The piece starts with the beautiful and erratic koto and the 808 bass. This is the “grandmother,” the matriarch of generational trauma, but this is not about either of my real grandmothers. This is a representation of a grandmother, a source of sadness felt by the “mother.” I was playing Debussy and had leftover muscle memory in my hands and sound memory in my head, which suggests that the koto melody is residues of Orientalism reimagined. I don’t know how to play the koto and so this melody may never work on a real koto. The melancholy section with the piano and the violin is the mother, my real mother dimensionalized, the sadness she holds but never expresses, the wheezing wisps of the violin she experiences when she feels like she can’t breathe, EKG machine beeps and conversations and ambient noises I recorded at the SF General that day when I took her to the emergency room. I bring back the grandmother’s koto exactly as it was in the beginning and pair it with the resolving and steady flute, the imaginary “daughter.” The mother’s piano comes back in similar patterns as before but is more bold, more confident, supported by the daughter’s flute. The grandmother’s 808 bass comes back but this time it’s not threatening, even her high koto plucks are shimmering and attentive, watchful. And together they weave a cohesive unit, as an interpretation of resolving generational trauma.

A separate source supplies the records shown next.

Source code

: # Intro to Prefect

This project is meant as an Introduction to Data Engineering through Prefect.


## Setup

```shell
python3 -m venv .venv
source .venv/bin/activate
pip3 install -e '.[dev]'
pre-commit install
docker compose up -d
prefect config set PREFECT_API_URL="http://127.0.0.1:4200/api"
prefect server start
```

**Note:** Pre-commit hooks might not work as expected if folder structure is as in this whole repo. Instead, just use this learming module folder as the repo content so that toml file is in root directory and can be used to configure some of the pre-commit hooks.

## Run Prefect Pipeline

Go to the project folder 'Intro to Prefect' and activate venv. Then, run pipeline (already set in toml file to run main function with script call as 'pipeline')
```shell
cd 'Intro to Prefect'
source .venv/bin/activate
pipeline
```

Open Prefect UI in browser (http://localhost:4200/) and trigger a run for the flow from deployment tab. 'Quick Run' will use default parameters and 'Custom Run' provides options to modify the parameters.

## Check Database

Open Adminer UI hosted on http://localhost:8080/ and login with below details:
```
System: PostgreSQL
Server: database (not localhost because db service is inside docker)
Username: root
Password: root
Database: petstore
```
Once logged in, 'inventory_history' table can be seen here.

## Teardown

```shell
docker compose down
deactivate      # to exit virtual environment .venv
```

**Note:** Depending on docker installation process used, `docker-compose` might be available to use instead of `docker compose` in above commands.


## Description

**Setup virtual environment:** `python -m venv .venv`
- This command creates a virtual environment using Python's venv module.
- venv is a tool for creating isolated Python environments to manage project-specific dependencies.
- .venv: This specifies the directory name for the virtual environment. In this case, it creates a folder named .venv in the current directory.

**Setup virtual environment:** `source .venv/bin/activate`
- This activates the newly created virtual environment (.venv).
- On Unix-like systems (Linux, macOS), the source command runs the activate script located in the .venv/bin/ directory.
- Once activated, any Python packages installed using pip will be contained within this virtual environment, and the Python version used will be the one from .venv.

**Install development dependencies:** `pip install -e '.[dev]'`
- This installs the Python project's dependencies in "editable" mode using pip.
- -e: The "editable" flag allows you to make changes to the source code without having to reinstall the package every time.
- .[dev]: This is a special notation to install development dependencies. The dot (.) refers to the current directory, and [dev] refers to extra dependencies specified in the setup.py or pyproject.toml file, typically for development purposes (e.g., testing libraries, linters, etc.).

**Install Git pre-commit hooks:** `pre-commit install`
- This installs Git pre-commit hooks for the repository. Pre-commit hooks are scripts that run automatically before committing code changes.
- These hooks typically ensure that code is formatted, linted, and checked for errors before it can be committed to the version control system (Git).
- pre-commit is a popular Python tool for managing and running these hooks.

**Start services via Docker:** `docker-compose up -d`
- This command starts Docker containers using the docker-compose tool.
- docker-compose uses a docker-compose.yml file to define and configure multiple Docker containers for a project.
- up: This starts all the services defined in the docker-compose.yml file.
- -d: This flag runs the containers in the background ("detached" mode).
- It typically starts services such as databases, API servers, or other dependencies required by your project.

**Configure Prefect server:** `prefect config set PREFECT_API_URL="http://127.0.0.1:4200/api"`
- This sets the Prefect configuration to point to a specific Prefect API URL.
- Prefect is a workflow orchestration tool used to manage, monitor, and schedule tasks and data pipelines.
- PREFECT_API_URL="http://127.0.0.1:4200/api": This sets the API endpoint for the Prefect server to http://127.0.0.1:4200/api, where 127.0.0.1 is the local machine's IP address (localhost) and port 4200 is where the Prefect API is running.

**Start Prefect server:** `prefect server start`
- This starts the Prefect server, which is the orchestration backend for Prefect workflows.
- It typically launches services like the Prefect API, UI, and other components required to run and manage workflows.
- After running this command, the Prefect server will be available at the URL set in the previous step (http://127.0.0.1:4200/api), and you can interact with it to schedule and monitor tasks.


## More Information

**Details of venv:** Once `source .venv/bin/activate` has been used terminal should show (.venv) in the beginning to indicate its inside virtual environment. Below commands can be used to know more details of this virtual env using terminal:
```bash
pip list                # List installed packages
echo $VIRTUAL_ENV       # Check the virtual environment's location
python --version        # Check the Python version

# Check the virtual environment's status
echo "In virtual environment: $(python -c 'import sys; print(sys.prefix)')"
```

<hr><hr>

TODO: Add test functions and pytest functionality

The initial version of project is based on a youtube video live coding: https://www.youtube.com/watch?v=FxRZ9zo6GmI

It has been interesting playing this piece in the academic context, in Asian American Studies. By “interesting” I mean that I’m troubled because this piece seems to appeal to the AAS audience because it “sounds” appropriate for AAS, which means it sounds “Asian.” And here I find myself contemplating on self-orientalization and cultural essentialism within the field of Asian American Studies. Because I took from Debussy, because I used the koto, which I don’t know how to play. And because this piece goes over well in the AAS context I feel bad when I play pieces that don’t have elements of Asian essentialism, that I’m not catering to the crowd.

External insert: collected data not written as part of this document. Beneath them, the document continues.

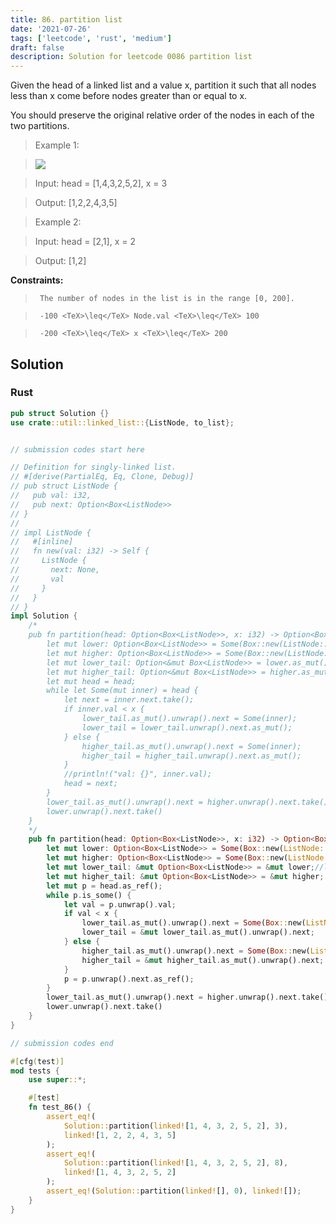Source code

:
 ```yaml
---
title: 86. partition list
date: '2021-07-26'
tags: ['leetcode', 'rust', 'medium']
draft: false
description: Solution for leetcode 0086 partition list
---
```


 

  Given the head of a linked list and a value x, partition it such that all nodes less than x come before nodes greater than or equal to x.

  You should preserve the original relative order of the nodes in each of the two partitions.

   

 >   Example 1:

 >   ![](https://assets.leetcode.com/uploads/2021/01/04/partition.jpg)

 >   Input: head <TeX>=</TeX> [1,4,3,2,5,2], x <TeX>=</TeX> 3

 >   Output: [1,2,2,4,3,5]

  

 >   Example 2:

  

 >   Input: head <TeX>=</TeX> [2,1], x <TeX>=</TeX> 2

 >   Output: [1,2]

  

   

  **Constraints:**

  

 >   	The number of nodes in the list is in the range [0, 200].

 >   	-100 <TeX>\leq</TeX> Node.val <TeX>\leq</TeX> 100

 >   	-200 <TeX>\leq</TeX> x <TeX>\leq</TeX> 200


## Solution
### Rust
```rust
pub struct Solution {}
use crate::util::linked_list::{ListNode, to_list};


// submission codes start here

// Definition for singly-linked list.
// #[derive(PartialEq, Eq, Clone, Debug)]
// pub struct ListNode {
//   pub val: i32,
//   pub next: Option<Box<ListNode>>
// }
// 
// impl ListNode {
//   #[inline]
//   fn new(val: i32) -> Self {
//     ListNode {
//       next: None,
//       val
//     }
//   }
// }
impl Solution {
    /*
    pub fn partition(head: Option<Box<ListNode>>, x: i32) -> Option<Box<ListNode>> {
        let mut lower: Option<Box<ListNode>> = Some(Box::new(ListNode::new(0)));
        let mut higher: Option<Box<ListNode>> = Some(Box::new(ListNode::new(0)));
        let mut lower_tail: Option<&mut Box<ListNode>> = lower.as_mut();
        let mut higher_tail: Option<&mut Box<ListNode>> = higher.as_mut();
        let mut head = head;
        while let Some(mut inner) = head {
            let next = inner.next.take();
            if inner.val < x {
                lower_tail.as_mut().unwrap().next = Some(inner);
                lower_tail = lower_tail.unwrap().next.as_mut();
            } else {
                higher_tail.as_mut().unwrap().next = Some(inner);
                higher_tail = higher_tail.unwrap().next.as_mut();
            }
            //println!("val: {}", inner.val);
            head = next;
        }
        lower_tail.as_mut().unwrap().next = higher.unwrap().next.take();
        lower.unwrap().next.take()
    }
    */
    pub fn partition(head: Option<Box<ListNode>>, x: i32) -> Option<Box<ListNode>> {
        let mut lower: Option<Box<ListNode>> = Some(Box::new(ListNode::new(0)));
        let mut higher: Option<Box<ListNode>> = Some(Box::new(ListNode::new(0)));
        let mut lower_tail: &mut Option<Box<ListNode>> = &mut lower;//lower.as_mut();
        let mut higher_tail: &mut Option<Box<ListNode>> = &mut higher; //higher.as_mut();
        let mut p = head.as_ref();
        while p.is_some() {
            let val = p.unwrap().val;
            if val < x {
                lower_tail.as_mut().unwrap().next = Some(Box::new(ListNode::new(val)));
                lower_tail = &mut lower_tail.as_mut().unwrap().next;
            } else {
                higher_tail.as_mut().unwrap().next = Some(Box::new(ListNode::new(val)));
                higher_tail = &mut higher_tail.as_mut().unwrap().next;
            }
            p = p.unwrap().next.as_ref();
        }
        lower_tail.as_mut().unwrap().next = higher.unwrap().next.take();
        lower.unwrap().next.take()
    }
}

// submission codes end

#[cfg(test)]
mod tests {
    use super::*;

    #[test]
    fn test_86() {
        assert_eq!(
            Solution::partition(linked![1, 4, 3, 2, 5, 2], 3),
            linked![1, 2, 2, 4, 3, 5]
        );
        assert_eq!(
            Solution::partition(linked![1, 4, 3, 2, 5, 2], 8),
            linked![1, 4, 3, 2, 5, 2]
        );
        assert_eq!(Solution::partition(linked![], 0), linked![]);
    }
}

```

I also feel at odds with myself when people in the AAS community compare my work to those by activists/musicians specifically written with a political motive. I make music as a daily practice from my most tender and vulnerable places and I share it with the closest people in my life, which includes my academic community. I think that my off-kilter Japanese Americanness, not being a part of the narrative of incarceration camps and model minority Nisei soldiers, plays part in my discomfort, my lack of place, the lack of place for my music, within a community of people who come together to celebrate a shared history, a shared narrative, of which I don’t belong.